Oculus VR, maker of the Oculus Rift virtual reality gaming headset, said this week that it has brought in video game legend John Carmack to serve as chief technology officer.
Carmack, 42, co-founded game developer id Software in 1990 and was lead programmer for groundbreaking titles like Wolfenstein 3D, Doom and Quake.
He also founded and serves as lead engineer for Texas-based space startup Armadillo Aerospace, which in recent years participated in several stages of the Northrop Grumman Lunar Lander Challenge and worked with Planetary Adventures on developing a sub-orbital commercial aircraft, but is currently in "hibernation mode," according to Carmack.
Carmack joins Oculus a few months after the startup secured $16 million (£10.3 million) in funding from Spark Capital and Matrix Partners, which the company said at the time it would use to make new hires, as well experiment with more cutting-edge technology, and "build a badass, consumer VR gaming platform, the likes of which the world has never seen," according to co-founder Palmer Luckey.
"John is one of the brightest minds of our generation — pioneer, visionary, and industry legend. There are very few people in the world that can contribute to the Oculus Rift and the future of virtual reality like John can," Luckey said in a blog post announcing Carnack's hiring.
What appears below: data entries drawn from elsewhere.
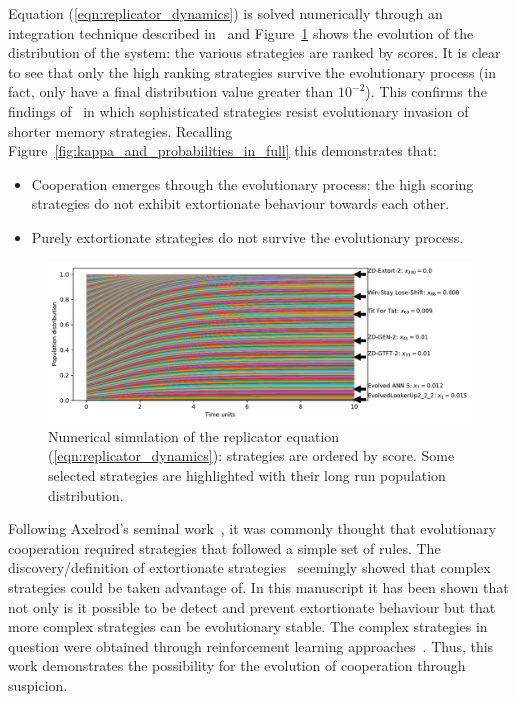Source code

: \documentclass[a4paper]{article}
\begin{document}
Equation (\ref{eqn:replicator_dynamics}) is solved numerically through an
integration technique described in~\cite{Petzold1983} and
Figure~\ref{fig:replicator_dynamics} shows the evolution of the distribution of
the system: the various strategies are ranked by scores. It is clear to see that
only the high ranking strategies survive the evolutionary process (in fact,
only 
have a final distribution value greater than \(10 ^ {-2}\)). This confirms the
findings of~\cite{Moran1707} in which sophisticated strategies resist
evolutionary invasion of shorter memory strategies. Recalling
Figure~\ref{fig:kappa_and_probabilities_in_full} this demonstrates that:

\begin{itemize}
    \item Cooperation emerges through the evolutionary process: the high scoring
        strategies do not exhibit extortionate behaviour towards each other.
    \item Purely extortionate strategies do not survive the evolutionary process.
\end{itemize}

\begin{figure}[!htbp]
    \centering
    \includegraphics[width=.8\textwidth]{./assets/img/replicator_dynamics/main.pdf}
    \caption{Numerical simulation of the replicator equation
    (\ref{eqn:replicator_dynamics}): strategies are ordered by score. Some
    selected strategies are highlighted with their long run population
    distribution.}
    \label{fig:replicator_dynamics}
\end{figure}

Following Axelrod's seminal work~\cite{Axelrod1980, Axelrod1980a}, it was
commonly thought that evolutionary cooperation required strategies that followed
a simple set of rules. The discovery/definition of extortionate
strategies~\cite{Press2012} seemingly showed that complex strategies could be
taken advantage of. In this manuscript it has been shown that not only is it
possible to be detect and prevent extortionate behaviour but that more complex
strategies can be evolutionary stable. The complex strategies in question were
obtained through reinforcement learning approaches~\cite{Harper2017, Moran1707}.
Thus, this work demonstrates the possibility for the evolution of cooperation
through suspicion.
\end{document}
Carmack introduced himself to his new Oculus VR colleagues and supporters of the startup with the following note:
"I have fond memories of the development work that led to a lot of great things in modern gaming — the intensity of the first-person experience, LAN and internet play, game mods, and so on. Duct taping a strap and hot gluing sensors onto Palmer's early prototype Rift and writing the code to drive it ranks right up there. Now is a special time. I believe that VR will have a huge impact in the coming years, but everyone working today is a pioneer. The paradigms that everyone will take for granted in the future are being figured out today; probably by people reading this message. It's certainly not there yet. There is a lot more work to do, and there are problems we don't even know about that will need to be solved, but I am eager to work on them. It's going to be awesome!"
Oculus, based in Southern California, said Carmack will be working at new offices in Dallas which the startup plans to open soon.